#### SUPPLIED DATA ####

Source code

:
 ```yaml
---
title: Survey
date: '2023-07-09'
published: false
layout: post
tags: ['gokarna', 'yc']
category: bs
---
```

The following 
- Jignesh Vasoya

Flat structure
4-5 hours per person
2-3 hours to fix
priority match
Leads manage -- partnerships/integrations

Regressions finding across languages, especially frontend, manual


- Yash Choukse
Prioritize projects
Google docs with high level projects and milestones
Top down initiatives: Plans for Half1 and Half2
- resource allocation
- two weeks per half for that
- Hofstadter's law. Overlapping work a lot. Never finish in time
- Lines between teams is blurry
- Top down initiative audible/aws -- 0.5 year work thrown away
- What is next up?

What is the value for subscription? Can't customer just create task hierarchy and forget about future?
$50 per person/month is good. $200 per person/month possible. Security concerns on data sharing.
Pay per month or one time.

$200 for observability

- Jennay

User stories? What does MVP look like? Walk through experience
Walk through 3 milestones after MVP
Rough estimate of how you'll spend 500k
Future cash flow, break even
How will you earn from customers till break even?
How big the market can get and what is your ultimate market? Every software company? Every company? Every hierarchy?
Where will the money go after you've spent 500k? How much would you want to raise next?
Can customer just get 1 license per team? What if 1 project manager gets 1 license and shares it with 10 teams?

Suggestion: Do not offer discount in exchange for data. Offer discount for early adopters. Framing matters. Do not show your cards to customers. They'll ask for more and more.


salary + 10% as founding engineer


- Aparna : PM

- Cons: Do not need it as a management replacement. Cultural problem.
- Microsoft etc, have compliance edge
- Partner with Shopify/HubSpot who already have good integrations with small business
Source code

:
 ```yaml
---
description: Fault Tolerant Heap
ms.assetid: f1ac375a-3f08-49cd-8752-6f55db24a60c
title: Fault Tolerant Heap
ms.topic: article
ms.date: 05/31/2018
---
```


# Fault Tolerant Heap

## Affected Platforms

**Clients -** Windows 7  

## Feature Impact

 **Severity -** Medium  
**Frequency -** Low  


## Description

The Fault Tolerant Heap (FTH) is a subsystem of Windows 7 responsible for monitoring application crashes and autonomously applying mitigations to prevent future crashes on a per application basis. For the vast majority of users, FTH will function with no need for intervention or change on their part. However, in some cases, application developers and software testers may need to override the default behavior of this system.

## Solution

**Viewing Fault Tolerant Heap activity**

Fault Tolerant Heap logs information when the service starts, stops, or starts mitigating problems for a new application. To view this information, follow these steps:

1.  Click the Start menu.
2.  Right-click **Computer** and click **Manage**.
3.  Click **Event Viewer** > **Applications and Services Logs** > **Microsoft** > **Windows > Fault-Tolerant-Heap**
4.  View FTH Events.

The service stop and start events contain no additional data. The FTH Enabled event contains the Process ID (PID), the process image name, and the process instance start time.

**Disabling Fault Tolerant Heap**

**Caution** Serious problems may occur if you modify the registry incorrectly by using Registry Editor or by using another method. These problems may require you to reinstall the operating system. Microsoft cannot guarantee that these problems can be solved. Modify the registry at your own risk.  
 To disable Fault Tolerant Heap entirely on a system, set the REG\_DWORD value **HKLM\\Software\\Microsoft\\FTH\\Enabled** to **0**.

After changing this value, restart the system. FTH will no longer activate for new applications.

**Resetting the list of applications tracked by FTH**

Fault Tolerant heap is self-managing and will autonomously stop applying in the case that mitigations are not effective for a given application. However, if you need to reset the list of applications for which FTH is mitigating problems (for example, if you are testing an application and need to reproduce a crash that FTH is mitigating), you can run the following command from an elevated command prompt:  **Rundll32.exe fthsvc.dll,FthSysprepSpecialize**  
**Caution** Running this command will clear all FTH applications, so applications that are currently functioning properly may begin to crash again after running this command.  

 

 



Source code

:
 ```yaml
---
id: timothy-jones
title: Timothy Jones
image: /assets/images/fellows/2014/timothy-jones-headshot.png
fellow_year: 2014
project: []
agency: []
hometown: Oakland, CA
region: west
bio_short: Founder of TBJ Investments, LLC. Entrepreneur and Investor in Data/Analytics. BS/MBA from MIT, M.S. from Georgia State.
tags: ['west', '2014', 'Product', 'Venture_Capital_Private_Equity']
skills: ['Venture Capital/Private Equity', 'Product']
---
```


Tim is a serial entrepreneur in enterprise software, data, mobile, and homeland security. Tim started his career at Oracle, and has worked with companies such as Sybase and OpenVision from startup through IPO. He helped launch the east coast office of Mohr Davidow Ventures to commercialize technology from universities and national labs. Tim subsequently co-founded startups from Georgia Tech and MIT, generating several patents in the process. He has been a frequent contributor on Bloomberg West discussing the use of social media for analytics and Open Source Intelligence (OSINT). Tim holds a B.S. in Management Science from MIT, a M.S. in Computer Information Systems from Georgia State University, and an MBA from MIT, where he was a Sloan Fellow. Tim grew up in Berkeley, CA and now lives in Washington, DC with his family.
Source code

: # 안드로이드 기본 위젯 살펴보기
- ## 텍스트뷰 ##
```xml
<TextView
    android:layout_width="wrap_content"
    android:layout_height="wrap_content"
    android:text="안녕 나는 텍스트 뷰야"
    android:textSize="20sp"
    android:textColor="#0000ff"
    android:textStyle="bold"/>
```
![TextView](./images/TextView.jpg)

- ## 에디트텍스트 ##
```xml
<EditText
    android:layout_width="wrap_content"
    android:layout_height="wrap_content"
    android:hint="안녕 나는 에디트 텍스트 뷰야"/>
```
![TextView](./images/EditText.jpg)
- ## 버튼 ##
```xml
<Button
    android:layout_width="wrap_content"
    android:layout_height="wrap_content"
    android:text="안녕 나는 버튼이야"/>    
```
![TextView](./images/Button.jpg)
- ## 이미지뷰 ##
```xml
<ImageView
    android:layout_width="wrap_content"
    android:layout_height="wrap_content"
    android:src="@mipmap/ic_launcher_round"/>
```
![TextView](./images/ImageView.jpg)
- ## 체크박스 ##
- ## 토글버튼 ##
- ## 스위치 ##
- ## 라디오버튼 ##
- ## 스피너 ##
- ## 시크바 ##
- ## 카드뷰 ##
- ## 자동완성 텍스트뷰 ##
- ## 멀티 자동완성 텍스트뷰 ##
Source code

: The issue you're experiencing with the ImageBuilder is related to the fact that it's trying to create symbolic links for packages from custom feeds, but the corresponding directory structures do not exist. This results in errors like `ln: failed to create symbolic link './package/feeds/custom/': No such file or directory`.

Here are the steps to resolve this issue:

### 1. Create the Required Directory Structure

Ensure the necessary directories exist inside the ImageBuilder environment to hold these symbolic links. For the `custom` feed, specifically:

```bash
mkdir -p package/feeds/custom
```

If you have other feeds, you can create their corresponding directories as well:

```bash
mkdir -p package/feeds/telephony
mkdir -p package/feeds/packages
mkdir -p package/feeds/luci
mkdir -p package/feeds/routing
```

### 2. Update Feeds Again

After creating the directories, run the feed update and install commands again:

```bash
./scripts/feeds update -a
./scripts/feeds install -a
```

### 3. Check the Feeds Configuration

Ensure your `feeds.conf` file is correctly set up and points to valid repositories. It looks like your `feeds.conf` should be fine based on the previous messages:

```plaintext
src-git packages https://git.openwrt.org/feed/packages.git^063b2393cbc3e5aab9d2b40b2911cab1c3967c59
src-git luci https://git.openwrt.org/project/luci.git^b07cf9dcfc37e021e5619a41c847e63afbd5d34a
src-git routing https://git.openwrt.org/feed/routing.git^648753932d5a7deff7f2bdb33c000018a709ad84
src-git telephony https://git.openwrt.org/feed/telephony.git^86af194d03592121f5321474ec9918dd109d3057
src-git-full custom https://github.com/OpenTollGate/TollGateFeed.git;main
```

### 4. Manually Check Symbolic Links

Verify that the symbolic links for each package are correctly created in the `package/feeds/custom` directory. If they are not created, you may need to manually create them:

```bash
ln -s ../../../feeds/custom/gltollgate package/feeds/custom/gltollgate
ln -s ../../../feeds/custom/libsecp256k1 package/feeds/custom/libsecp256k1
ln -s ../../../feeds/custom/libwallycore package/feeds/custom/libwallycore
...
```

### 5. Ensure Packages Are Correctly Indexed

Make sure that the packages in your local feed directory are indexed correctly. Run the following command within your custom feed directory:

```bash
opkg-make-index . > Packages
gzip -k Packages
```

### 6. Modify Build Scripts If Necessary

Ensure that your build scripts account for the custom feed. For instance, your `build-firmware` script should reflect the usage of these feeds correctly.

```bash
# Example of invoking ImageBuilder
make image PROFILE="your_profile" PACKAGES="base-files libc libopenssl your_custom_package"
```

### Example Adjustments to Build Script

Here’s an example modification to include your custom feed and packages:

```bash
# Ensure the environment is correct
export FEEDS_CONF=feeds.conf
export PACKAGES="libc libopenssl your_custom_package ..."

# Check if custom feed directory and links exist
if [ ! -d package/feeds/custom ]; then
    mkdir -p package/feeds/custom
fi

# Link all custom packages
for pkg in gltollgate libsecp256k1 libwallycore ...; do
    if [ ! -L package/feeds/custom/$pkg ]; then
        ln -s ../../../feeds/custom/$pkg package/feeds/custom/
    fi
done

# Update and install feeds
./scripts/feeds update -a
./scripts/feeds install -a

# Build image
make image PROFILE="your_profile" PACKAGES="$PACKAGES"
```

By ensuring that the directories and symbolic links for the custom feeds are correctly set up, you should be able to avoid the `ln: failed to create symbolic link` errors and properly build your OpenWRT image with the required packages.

####

ACTION ITEM: Output only an exact transcription of the lines above from the one with "your own risk." up to and including the one with "tracked by FTH**".

RESPONSE TO THE EXERCISE:
**Caution** Serious problems may occur if you modify the registry incorrectly by using Registry Editor or by using another method. These problems may require you to reinstall the operating system. Microsoft cannot guarantee that these problems can be solved. Modify the registry at your own risk.  
 To disable Fault Tolerant Heap entirely on a system, set the REG\_DWORD value **HKLM\\Software\\Microsoft\\FTH\\Enabled** to **0**.

After changing this value, restart the system. FTH will no longer activate for new applications.

**Resetting the list of applications tracked by FTH**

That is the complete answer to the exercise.